Le rapporteur spécial a pu revenir récemment10(*) sur l'exemple que constituent les instituts d'études politiques (IEP) en matière de développement des ressources propres : les IEP se caractérisent en effet par un taux important de ressources propres (entre 65 % et 70 % de leurs ressources), lié aux montants des droits d'inscription plus élevés que dans les universités. Dans le cas des IEP correspondant à des composantes des universités, les ressources propres représentent une part croissante du budget : Sciences Po Saint-Germain-en-Laye s'autofinance pour environ la moitié de son budget.

Par ailleurs, les recettes propres des IEP se caractérisent par leur dynamisme : elles ont progressé de 16,3 % entre 2019 et 2023. Cette croissance découle en partie d'une hausse des droits d'inscription (+ 12 % entre 2019 et 2023, jusqu'à + 30 % sur la même période pour Sciences-Po Paris), qui représentent eux-mêmes plus d'un tiers des recettes propres des établissements.

L'ensemble des IEP a pour particularité de moduler les droits d'inscription en fonction du revenu des étudiants ou de leurs parents, dans la plupart des cas suivant un modèle par tranche basé sur le coefficient familial plafonné pour les plus hauts revenus. À titre d'exemple, à St-Germain-en-Laye à la rentrée 2024, 8 % des étudiants payaient le montant le plus élevé, soit 5 034 euros. Une part importante des étudiants sont exonérés de droits d'inscription : à l'IEP de Toulouse, cette proportion atteint 43 % des étudiants.

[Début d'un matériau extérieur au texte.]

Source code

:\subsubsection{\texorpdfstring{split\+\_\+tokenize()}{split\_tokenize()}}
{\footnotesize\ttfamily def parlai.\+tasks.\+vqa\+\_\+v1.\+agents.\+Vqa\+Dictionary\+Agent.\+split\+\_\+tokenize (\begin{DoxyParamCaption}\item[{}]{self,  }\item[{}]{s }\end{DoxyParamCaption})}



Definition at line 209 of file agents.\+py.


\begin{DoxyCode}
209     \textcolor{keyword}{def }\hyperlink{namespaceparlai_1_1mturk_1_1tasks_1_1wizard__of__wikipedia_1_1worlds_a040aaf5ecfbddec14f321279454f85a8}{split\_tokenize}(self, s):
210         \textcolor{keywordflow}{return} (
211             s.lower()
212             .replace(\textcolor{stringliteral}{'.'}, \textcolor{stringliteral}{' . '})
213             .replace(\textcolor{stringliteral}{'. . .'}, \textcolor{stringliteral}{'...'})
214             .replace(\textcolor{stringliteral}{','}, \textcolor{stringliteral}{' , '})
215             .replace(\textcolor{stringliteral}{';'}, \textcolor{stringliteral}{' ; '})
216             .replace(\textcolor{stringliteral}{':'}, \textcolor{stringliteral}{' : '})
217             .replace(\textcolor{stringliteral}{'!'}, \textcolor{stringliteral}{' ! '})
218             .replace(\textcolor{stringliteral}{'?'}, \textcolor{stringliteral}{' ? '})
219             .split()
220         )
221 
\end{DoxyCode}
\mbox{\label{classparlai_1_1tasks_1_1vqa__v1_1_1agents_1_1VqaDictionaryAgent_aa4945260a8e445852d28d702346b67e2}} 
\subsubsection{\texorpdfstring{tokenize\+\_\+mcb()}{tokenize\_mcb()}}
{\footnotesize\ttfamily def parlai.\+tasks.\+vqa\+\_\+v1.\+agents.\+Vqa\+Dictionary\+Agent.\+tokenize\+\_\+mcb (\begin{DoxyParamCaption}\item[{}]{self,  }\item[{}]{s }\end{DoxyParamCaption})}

D'autres établissements appliquent des modèles similaires. Dans les universités catholiques, établissements privés qui fonctionnent par le biais de conventions avec les universités publiques, les droits d'inscription sont de 600 euros en moyenne, également modulés selon les revenus de l'étudiant.

Le rapporteur spécial considère que ce modèle, qui met les étudiants à contribution à raison de leurs facultés, doit s'appliquer aux universités pour des raisons de justice sociale et de reconnaissance du service public de l'enseignement supérieur. En conséquence, il propose d'adopter un amendement précisant que les frais d'inscription dans les établissements d'enseignement supérieur public sont modulés en fonction des revenus du foyer fiscal de rattachement de l'étudiant.


* 9 Céreq Bref, n° 462, Décembre 2024, L'apprentissage après la réforme de 2018 : nouveaux acteurs, nouveaux défis.

* 10 Projet de loi de finances pour 2025 : Recherche et enseignement supérieur, Rapport général n° 144 (2024-2025), tome III, annexe 24, déposé le 21 novembre 2024.